*** Block opens ***
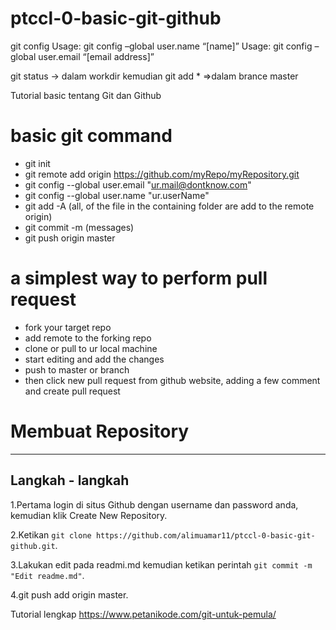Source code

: # ptccl-0-basic-git-github


git config
Usage: git config –global user.name “[name]”
Usage: git config –global user.email “[email address]”

git status
-> dalam workdir kemudian git add * =>dalam brance master

Tutorial basic tentang Git dan Github

# basic git command

- git init
- git remote add origin https://github.com/myRepo/myRepository.git
 - git config --global user.email "ur.mail@dontknow.com"
 - git config --global user.name "ur.userName"
 - git add -A (all, of the file in the containing folder are add to the remote origin)
 - git commit -m (messages)
 - git push origin master
 
 
# a simplest way to perform pull request
- fork your target repo
-  add remote to the forking repo
- clone or pull to ur local machine
- start editing and add the changes
- push to master or branch
-  then click new pull request from github website, adding a few comment and create pull request

# Membuat Repository
-----------------------
## Langkah - langkah

1.Pertama login di situs Github dengan username dan password anda, kemudian klik Create New Repository.

2.Ketikan ``git clone https://github.com/alimuamar11/ptccl-0-basic-git-github.git``.

3.Lakukan edit pada readmi.md kemudian ketikan perintah ``git commit -m "Edit readme.md"``.

4.git push add origin master.

Tutorial lengkap https://www.petanikode.com/git-untuk-pemula/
*** Block closes ***
About this task: Reproduce verbatim only the segment of the listing bounded by the line containing "- fork your target repo" and the line containing "## Langkah - langkah", with both boundary lines included.

Task answer:
- fork your target repo
-  add remote to the forking repo
- clone or pull to ur local machine
- start editing and add the changes
- push to master or branch
-  then click new pull request from github website, adding a few comment and create pull request

# Membuat Repository
-----------------------
## Langkah - langkah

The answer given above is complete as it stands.